Top of Extracted records

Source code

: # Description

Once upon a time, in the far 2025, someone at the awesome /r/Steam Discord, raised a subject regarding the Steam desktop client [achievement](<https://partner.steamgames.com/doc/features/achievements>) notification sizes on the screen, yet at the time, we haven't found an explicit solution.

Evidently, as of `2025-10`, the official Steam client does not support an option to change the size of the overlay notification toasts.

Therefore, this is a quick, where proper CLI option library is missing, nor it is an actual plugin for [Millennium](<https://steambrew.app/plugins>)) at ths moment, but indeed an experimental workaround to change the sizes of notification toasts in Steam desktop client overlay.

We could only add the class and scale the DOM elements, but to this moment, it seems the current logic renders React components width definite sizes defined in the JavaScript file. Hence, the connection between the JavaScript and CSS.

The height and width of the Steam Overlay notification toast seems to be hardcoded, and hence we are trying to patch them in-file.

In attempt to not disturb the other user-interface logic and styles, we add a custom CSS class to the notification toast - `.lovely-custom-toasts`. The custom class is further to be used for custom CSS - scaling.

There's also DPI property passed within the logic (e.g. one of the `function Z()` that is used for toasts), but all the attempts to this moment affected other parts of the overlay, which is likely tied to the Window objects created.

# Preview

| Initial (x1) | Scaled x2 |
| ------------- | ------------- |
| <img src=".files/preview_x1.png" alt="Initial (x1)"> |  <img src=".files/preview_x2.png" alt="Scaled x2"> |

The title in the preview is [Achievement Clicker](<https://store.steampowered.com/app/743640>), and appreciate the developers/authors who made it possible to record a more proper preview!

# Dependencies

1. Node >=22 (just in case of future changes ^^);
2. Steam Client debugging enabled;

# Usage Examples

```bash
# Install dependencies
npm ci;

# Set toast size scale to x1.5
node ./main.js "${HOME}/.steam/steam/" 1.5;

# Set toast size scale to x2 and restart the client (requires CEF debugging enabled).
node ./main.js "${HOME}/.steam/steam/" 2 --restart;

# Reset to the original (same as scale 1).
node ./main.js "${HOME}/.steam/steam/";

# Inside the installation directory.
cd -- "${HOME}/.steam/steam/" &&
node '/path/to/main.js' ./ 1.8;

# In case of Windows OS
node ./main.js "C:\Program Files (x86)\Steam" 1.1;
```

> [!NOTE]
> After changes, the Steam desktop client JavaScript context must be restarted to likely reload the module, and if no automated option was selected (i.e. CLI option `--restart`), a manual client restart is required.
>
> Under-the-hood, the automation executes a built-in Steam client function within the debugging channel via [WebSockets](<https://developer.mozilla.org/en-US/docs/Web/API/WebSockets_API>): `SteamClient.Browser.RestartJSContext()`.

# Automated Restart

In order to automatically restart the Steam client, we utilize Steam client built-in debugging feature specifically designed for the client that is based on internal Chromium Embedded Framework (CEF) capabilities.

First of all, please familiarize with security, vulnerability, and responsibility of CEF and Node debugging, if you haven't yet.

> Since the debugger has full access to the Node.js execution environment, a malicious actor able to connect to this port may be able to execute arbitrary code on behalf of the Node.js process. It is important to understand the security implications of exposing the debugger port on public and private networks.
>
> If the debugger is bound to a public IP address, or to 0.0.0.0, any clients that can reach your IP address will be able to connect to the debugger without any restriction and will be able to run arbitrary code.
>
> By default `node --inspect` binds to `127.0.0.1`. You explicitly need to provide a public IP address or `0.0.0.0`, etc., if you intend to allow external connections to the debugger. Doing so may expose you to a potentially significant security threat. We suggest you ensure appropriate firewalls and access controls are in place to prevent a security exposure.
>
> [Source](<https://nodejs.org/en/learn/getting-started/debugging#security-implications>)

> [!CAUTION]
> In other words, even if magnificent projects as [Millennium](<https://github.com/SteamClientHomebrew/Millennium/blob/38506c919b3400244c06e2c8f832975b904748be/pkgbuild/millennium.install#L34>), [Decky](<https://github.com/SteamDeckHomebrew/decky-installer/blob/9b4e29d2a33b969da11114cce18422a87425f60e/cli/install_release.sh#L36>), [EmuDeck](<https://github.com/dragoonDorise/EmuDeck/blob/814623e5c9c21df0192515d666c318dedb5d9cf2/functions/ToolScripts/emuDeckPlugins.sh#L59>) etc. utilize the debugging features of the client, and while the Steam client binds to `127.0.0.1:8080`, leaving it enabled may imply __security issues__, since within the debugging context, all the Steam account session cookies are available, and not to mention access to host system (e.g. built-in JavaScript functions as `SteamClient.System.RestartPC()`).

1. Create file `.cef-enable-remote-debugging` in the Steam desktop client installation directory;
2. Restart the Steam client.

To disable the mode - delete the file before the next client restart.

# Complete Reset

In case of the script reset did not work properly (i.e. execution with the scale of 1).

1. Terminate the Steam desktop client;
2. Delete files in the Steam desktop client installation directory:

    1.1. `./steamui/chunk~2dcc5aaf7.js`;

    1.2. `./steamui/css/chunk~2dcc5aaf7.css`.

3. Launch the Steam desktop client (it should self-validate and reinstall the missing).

Bottom of Extracted records
Top of Extracted records

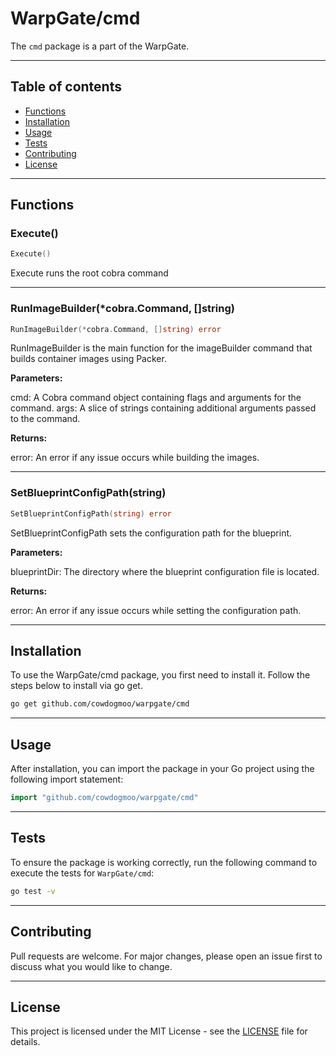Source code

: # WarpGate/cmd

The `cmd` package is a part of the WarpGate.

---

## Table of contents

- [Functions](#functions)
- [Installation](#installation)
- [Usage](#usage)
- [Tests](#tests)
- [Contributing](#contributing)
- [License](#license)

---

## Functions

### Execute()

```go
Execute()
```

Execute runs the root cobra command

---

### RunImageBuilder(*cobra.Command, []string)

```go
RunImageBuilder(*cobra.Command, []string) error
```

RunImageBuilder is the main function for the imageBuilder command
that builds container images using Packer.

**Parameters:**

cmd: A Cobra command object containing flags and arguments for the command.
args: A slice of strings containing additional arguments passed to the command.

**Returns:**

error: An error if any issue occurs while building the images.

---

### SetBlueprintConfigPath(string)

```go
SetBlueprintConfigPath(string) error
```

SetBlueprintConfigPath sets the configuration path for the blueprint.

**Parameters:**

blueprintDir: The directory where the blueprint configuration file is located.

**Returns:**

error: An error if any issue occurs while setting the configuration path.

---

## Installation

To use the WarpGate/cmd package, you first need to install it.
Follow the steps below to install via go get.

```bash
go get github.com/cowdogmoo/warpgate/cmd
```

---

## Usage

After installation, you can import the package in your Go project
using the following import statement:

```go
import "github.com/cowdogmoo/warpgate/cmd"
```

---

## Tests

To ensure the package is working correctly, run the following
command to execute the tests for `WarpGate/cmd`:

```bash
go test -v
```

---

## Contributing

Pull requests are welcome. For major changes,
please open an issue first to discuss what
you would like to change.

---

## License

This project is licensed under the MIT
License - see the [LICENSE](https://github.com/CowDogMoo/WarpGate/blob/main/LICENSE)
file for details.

Bottom of Extracted records

**Exercise instructions:** From the records above, copy out the line with "License - see", the line with "file for details.", and every line between them, word for word.

**Written response:**
License - see the [LICENSE](https://github.com/CowDogMoo/WarpGate/blob/main/LICENSE)
file for details.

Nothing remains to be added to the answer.